(Dataset entries)
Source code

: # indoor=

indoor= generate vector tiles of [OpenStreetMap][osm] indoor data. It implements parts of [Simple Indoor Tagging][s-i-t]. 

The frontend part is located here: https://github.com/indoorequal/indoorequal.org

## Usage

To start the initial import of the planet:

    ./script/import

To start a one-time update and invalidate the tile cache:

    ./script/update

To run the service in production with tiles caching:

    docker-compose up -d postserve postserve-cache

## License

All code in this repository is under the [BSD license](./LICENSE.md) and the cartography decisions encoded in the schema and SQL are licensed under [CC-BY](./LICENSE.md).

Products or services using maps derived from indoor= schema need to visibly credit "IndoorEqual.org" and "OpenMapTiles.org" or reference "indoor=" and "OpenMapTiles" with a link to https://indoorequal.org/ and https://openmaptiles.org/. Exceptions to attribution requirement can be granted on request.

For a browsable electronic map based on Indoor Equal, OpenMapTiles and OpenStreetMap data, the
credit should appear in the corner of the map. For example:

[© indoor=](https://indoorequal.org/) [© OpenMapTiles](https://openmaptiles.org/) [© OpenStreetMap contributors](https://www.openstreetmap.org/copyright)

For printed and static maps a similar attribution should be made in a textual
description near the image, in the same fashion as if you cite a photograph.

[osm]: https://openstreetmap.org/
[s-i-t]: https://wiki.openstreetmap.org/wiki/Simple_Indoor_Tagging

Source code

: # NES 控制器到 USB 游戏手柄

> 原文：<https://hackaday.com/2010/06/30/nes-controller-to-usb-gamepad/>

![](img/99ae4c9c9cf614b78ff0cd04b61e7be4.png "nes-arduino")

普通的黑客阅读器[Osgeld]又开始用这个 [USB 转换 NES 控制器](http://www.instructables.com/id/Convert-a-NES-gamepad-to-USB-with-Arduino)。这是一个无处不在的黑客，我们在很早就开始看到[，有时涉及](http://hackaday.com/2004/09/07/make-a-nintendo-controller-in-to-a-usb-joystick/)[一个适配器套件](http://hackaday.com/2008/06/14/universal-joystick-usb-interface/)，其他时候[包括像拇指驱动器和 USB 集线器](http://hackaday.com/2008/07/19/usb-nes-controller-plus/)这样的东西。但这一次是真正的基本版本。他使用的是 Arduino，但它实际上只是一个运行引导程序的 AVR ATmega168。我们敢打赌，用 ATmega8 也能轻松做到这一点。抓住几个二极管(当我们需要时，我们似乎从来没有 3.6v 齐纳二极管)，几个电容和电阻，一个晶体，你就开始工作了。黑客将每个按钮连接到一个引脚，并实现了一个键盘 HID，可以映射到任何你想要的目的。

• WHAT THE TASK ASKS
Determine how many of the lines above hold the word "hackaday", and output that number by itself.

• SOLUTION FOR THIS PROBLEM
2